Now my question is the following. Given a unitarily invariant norm and vectors $x$ and $y$ such that $\lVert x + y\rVert = \lVert x\rVert + \lVert y \rVert$, can we then conclude that $\lVert tx + (1-t)y\rVert = t\lVert x\rVert + (1-t)\lVert y \rVert$ for $0\leq t \leq 1$?

This is true for these generalised Ky Fan norms and for all norms that come from inner products. It is also true for all $p$-norms as this additivity still only holds for $x$ and $y$ that are multiples of each other (even though $p$-norms don't come from an inner product).

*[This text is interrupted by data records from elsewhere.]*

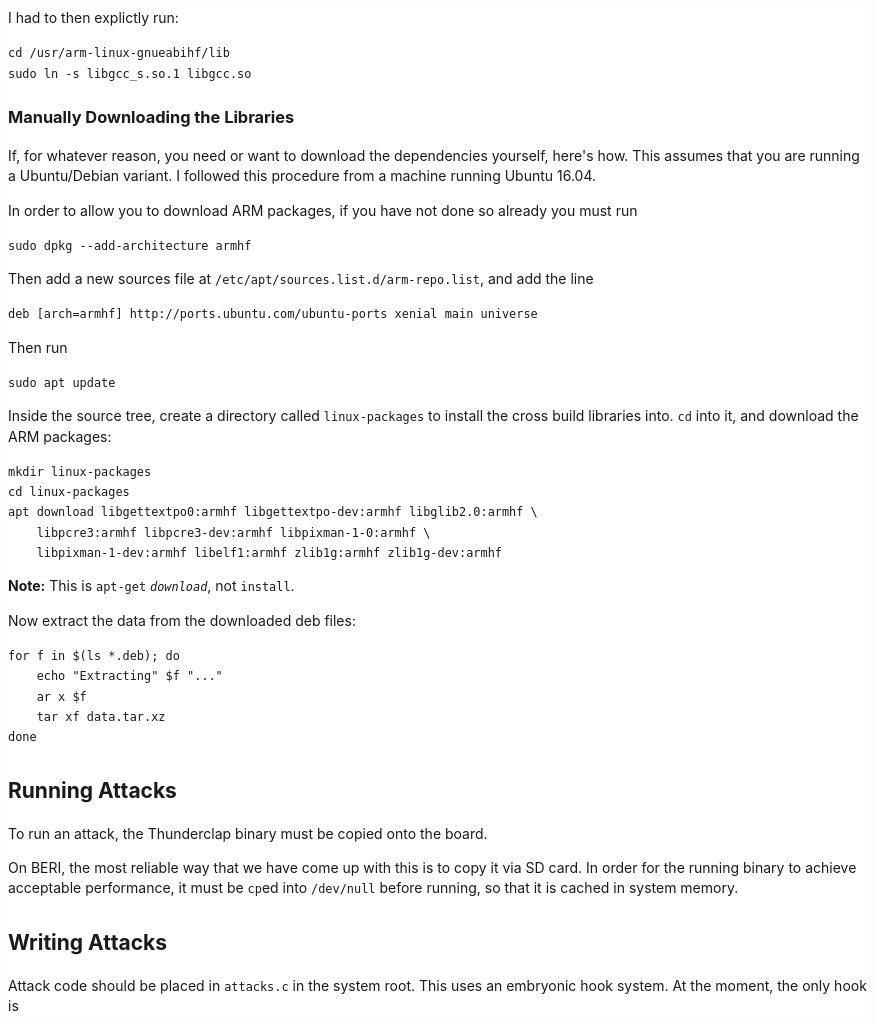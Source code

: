 I had to then explictly run:

    cd /usr/arm-linux-gnueabihf/lib
    sudo ln -s libgcc_s.so.1 libgcc.so


### Manually Downloading the Libraries

If, for whatever reason, you need or want to download the dependencies yourself, here's how.
This assumes that you are running a Ubuntu/Debian variant.
I followed this procedure from a machine running Ubuntu 16.04.

In order to allow you to download ARM packages, if you have not done so already you must run

    sudo dpkg --add-architecture armhf

Then add a new sources file at `/etc/apt/sources.list.d/arm-repo.list`, and add the line

    deb [arch=armhf] http://ports.ubuntu.com/ubuntu-ports xenial main universe

Then run

    sudo apt update

Inside the source tree, create a directory called `linux-packages` to install the cross build libraries into.
`cd` into it, and download the ARM packages:

    mkdir linux-packages
    cd linux-packages
    apt download libgettextpo0:armhf libgettextpo-dev:armhf libglib2.0:armhf \
		libpcre3:armhf libpcre3-dev:armhf libpixman-1-0:armhf \
		libpixman-1-dev:armhf libelf1:armhf zlib1g:armhf zlib1g-dev:armhf

**Note:** This is `apt-get` *`download`*, not `install`.

Now extract the data from the downloaded deb files:

    for f in $(ls *.deb); do
        echo "Extracting" $f "..."
        ar x $f
        tar xf data.tar.xz
    done


## Running Attacks


To run an attack, the Thunderclap binary must be copied onto the board.

On BERI, the most reliable way that we have come up with this is to copy it via SD card.
In order for the running binary to achieve acceptable performance, it must be `cp`ed into `/dev/null` before running, so that it is cached in system memory.

## Writing Attacks

Attack code should be placed in `attacks.c` in the system root.
This uses an embryonic hook system.
At the moment, the only hook is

My intuition behind this is that this additivity property (when $x$ and $y$ aren't multiples of each other) forces the norm to be "linear" in a certain way, such that the norm has to be very similar to a generalised Ky Fan norm. So as a bonus question: If there are $x$ and $y$ that aren't multiples of each other, such that the norm is additive for these $x$ and $y$, show that the norm is a generalised Ky Fan norm. Note that this can only be true when we assume the norm to be unitary invariant since otherwise we can construct a counter-example of this (take $(X_1,\lVert\cdot\rVert_1)\oplus (X_2,\lVert\cdot\rvert_2)$ with the norm $\sup\{\lVert\cdot\rVert_1,\lVert\cdot\rVert_2\}$ where $\lVert\cdot\rVert_1$ is a Ky Fan norm and $\lVert\cdot\rVert_2$ is some other norm).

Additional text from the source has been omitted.